We would argue that the proposal was written to curb such practices and, whilst accepting that data flows relatively freely these days, there must be safeguards to prevent abuse and to protect both the consumer and the citizen. The European Commission, however, understood that these safeguards must not create unnecessary regulatory and administrative burdens on businesses that are highly unlikely to pose a threat in this context. More specifically, the Commission intended to exempt Small and Medium Sized Enterprises (SMEs) from the scope of the proposal, except in cases where a small business would process (sensitive) data as a core activity. For the European Small Business Alliance (ESBA), two important examples of potentially burdensome and costly requirements were the obligation to undertake expensive and administratively heavy Impact Assessments as to how a small business processes its data, as well as the obligation to employ a data protection officer, which had been calculated to cost anywhere between 40.000 and 80.000 Euro per annum. One could argue that, notwithstanding its potentially small size, for an insurance company or a call center, holding a large amount of potentially sensitive data, such as medical files, credit card information, etc, having a data protection of office might be justified. For the vast majority of small businesses however, it is not. It is extremely unlikely that a butcher, a baker, a shopkeeper or a small service provider will hold sensitive data, let alone abuse that data or sell it on to third parties. The majority of EU SMEs (92%) are micro companies, with fewer than 10, in most cases 3 or 4. Not only is the nature of these businesses not such that they would abuse customers’ data or even hold sensitive data, the nature of the business is also such that the turnover will relatively low and the business owner is responsible for most if not all aspects of the business. There is no IT department, no legal or accounting department of HR division. Asking these businesses to undertake time-consuming impact assessments and hire expensive data protection officers would be unreasonable and unnecessary. ESBA understood this and so did the European Commission.
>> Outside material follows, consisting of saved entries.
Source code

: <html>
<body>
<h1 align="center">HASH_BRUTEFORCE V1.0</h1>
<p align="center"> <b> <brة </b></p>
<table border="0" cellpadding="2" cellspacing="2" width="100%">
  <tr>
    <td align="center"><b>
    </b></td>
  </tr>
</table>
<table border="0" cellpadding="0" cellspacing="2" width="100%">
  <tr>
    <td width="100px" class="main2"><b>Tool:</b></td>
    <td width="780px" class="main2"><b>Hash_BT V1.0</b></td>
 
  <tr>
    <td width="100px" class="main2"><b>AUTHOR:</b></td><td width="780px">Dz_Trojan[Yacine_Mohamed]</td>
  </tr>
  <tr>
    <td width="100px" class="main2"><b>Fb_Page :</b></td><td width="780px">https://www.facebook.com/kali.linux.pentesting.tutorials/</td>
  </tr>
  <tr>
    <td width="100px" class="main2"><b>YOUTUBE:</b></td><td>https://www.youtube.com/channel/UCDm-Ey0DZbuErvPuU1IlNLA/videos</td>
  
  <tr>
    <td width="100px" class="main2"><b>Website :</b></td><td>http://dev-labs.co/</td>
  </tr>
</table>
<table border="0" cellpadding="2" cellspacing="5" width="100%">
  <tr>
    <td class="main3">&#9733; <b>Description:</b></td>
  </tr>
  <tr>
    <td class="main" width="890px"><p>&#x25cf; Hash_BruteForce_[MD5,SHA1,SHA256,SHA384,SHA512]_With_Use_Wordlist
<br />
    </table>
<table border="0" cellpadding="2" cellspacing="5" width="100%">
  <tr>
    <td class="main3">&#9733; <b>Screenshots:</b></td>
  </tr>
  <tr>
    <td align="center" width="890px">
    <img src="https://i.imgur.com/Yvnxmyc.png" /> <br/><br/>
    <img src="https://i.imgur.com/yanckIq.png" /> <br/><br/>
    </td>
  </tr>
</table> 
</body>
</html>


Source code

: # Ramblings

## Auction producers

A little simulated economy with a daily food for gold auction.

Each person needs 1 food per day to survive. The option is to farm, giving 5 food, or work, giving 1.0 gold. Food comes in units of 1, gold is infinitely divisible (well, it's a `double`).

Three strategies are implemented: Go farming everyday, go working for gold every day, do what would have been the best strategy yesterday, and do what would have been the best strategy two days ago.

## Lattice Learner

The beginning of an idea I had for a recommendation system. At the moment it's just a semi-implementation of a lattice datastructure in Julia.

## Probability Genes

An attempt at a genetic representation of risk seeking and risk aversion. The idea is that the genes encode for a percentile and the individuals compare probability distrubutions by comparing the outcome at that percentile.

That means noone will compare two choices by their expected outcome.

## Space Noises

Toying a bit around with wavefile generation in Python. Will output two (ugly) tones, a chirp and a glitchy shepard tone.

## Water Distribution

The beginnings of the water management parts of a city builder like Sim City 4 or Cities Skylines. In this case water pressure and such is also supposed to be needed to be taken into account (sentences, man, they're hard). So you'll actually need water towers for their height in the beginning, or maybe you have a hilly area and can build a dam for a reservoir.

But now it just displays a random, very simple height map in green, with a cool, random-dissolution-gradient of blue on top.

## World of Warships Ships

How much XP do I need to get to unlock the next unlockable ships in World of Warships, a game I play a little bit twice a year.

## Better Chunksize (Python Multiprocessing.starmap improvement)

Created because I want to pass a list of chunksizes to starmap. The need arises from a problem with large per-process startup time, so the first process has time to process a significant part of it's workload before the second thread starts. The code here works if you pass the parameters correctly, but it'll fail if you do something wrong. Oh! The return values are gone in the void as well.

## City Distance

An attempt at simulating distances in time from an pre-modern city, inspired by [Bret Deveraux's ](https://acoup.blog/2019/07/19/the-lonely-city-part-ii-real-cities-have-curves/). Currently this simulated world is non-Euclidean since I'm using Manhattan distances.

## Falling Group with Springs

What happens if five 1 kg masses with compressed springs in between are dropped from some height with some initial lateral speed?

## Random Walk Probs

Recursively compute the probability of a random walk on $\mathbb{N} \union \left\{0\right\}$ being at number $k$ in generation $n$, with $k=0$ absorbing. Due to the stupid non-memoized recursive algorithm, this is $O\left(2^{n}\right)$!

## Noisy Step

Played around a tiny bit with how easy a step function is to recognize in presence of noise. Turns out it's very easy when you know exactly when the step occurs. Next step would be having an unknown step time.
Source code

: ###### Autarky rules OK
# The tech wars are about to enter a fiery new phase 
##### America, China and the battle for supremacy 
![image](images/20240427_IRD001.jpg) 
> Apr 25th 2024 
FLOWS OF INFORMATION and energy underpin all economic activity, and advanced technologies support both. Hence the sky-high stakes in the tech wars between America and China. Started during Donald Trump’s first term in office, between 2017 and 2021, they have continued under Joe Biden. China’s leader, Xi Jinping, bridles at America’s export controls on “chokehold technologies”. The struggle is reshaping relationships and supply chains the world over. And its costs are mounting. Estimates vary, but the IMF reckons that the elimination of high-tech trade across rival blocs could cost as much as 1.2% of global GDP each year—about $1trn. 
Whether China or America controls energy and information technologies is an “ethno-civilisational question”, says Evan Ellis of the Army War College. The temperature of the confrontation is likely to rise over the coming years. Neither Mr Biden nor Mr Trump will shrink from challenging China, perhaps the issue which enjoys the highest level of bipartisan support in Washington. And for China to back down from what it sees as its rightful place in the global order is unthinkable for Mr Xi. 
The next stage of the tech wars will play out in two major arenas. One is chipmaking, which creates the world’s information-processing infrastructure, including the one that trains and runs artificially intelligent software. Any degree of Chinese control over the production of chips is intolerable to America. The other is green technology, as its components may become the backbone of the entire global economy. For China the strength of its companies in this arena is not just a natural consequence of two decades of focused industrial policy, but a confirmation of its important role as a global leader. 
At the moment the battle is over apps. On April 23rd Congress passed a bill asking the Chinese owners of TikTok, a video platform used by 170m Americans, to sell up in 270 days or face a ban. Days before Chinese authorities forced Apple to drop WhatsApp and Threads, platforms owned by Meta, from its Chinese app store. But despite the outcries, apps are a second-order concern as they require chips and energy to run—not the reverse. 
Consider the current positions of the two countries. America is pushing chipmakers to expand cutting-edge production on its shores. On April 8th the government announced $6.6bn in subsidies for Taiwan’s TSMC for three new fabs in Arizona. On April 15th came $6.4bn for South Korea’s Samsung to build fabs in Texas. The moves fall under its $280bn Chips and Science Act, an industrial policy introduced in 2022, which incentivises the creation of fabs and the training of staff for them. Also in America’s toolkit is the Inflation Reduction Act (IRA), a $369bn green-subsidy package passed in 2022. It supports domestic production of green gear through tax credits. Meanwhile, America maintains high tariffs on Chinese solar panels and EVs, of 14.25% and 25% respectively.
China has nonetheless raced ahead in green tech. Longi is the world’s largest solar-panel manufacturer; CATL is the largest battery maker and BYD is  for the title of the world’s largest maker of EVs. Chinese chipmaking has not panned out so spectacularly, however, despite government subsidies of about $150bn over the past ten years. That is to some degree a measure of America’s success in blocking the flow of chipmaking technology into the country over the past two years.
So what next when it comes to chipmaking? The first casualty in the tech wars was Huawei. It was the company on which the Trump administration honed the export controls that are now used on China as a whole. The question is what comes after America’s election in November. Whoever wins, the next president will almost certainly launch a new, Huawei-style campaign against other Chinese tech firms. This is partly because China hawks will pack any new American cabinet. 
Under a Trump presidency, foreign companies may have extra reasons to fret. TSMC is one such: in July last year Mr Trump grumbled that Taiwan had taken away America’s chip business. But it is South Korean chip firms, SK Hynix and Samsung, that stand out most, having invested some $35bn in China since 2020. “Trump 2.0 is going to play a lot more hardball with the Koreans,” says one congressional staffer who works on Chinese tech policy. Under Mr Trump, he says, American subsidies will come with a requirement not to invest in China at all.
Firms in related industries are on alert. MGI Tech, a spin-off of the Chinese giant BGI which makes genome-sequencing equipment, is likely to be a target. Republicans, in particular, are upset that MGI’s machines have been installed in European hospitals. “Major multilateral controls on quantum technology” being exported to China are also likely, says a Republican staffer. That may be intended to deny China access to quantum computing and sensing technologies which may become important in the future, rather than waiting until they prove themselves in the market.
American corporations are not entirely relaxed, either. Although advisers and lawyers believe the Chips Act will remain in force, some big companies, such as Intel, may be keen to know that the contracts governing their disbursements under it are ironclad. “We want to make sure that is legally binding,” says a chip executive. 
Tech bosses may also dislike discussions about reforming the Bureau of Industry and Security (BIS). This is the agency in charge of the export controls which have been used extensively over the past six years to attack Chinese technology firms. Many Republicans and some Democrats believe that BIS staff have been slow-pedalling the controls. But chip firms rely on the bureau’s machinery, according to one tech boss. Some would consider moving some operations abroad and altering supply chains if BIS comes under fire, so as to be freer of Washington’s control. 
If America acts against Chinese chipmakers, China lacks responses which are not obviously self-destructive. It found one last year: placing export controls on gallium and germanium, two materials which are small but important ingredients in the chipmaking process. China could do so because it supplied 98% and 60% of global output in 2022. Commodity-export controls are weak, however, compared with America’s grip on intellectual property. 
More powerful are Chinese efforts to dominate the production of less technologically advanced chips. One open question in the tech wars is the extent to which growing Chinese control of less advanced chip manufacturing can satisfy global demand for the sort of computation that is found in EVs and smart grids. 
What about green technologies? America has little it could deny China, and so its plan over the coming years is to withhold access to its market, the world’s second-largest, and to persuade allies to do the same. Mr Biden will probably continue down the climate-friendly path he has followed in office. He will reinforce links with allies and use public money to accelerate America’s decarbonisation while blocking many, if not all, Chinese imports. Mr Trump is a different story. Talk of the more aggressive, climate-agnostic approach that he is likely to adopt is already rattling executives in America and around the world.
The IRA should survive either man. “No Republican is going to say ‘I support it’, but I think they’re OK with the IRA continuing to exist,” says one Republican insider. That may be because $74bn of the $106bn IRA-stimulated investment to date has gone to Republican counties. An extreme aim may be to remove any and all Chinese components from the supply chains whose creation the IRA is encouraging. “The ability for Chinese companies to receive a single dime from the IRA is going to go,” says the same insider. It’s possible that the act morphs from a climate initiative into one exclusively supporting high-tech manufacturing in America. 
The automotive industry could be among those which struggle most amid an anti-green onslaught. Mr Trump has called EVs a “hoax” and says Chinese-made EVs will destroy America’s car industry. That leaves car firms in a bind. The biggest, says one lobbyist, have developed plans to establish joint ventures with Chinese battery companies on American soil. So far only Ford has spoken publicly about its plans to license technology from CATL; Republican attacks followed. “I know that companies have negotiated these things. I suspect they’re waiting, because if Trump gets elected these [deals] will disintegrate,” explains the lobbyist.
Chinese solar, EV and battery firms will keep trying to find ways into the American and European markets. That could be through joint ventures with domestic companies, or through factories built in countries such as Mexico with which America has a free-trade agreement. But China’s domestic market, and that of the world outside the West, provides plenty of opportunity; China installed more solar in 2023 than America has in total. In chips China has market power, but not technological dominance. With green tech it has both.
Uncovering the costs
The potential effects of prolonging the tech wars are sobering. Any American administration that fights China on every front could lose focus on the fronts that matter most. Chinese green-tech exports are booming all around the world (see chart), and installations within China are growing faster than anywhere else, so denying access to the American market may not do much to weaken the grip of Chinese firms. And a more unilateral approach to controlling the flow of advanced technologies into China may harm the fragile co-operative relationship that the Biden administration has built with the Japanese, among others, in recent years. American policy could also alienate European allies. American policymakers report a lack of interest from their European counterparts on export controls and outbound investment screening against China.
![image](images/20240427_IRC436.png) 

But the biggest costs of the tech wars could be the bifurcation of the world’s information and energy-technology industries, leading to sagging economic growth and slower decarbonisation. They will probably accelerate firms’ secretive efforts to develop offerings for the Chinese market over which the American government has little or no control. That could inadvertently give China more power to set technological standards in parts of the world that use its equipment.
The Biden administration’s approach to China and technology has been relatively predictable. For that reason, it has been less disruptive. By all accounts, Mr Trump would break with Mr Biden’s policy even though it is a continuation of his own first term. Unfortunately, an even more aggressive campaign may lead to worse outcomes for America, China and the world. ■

When the proposal reached the European Parliament, however, the Rapporteur decided to delete the exemption for non-data driven SMEs and include all businesses in the scope of the proposal. In other words, the aforementioned micro companies would now face having to comply with measures that were not intended for them and that could potentially put them out of business. The European Small Business Alliance lobbied hard to reinstate the exemption in the European Parliament’s report, supported by a rapporteur for opinion in the file and a number of other champions within that institution. All classic lobbying tools were used – from one to one meetings in Brussels to position papers and strategic moments, articles in the press, events in the Parliament in Brussels and own publications – to the formation of an industry alliance to state our case. As the issue affects virtually every individual in some way of form, many MEPs formed their own opinion, rather than aligning with their parties. ESBA therefore traveled to Strasbourg to speak to as many MEPs possible during Strasbourg week. Against all expectations, the deletion of the exemption still survived the first reading in the European Parliament and was adopted in Plenary. Our focus now needed to shift to the Trilogue negotiations. By utilizing our members to bring our concerns to their national governments and by using our extensive network in Brussels within the European Parliament, Commission and Council, we were able to convince the right people at the right moments of the potential dangers of the Parliament’s report and the deletion of the exemptions. On 15 December 2015, the European Parliament, the Council and the Commission reached agreement on the new data protection rules, including the re-introduction of the exemptions for non-date driven SMEs. On 8 April 2016 the Council adopted the Regulation and the Directive. And on 14 April 2016 the Regulation and the Directive were adopted by the European Parliament.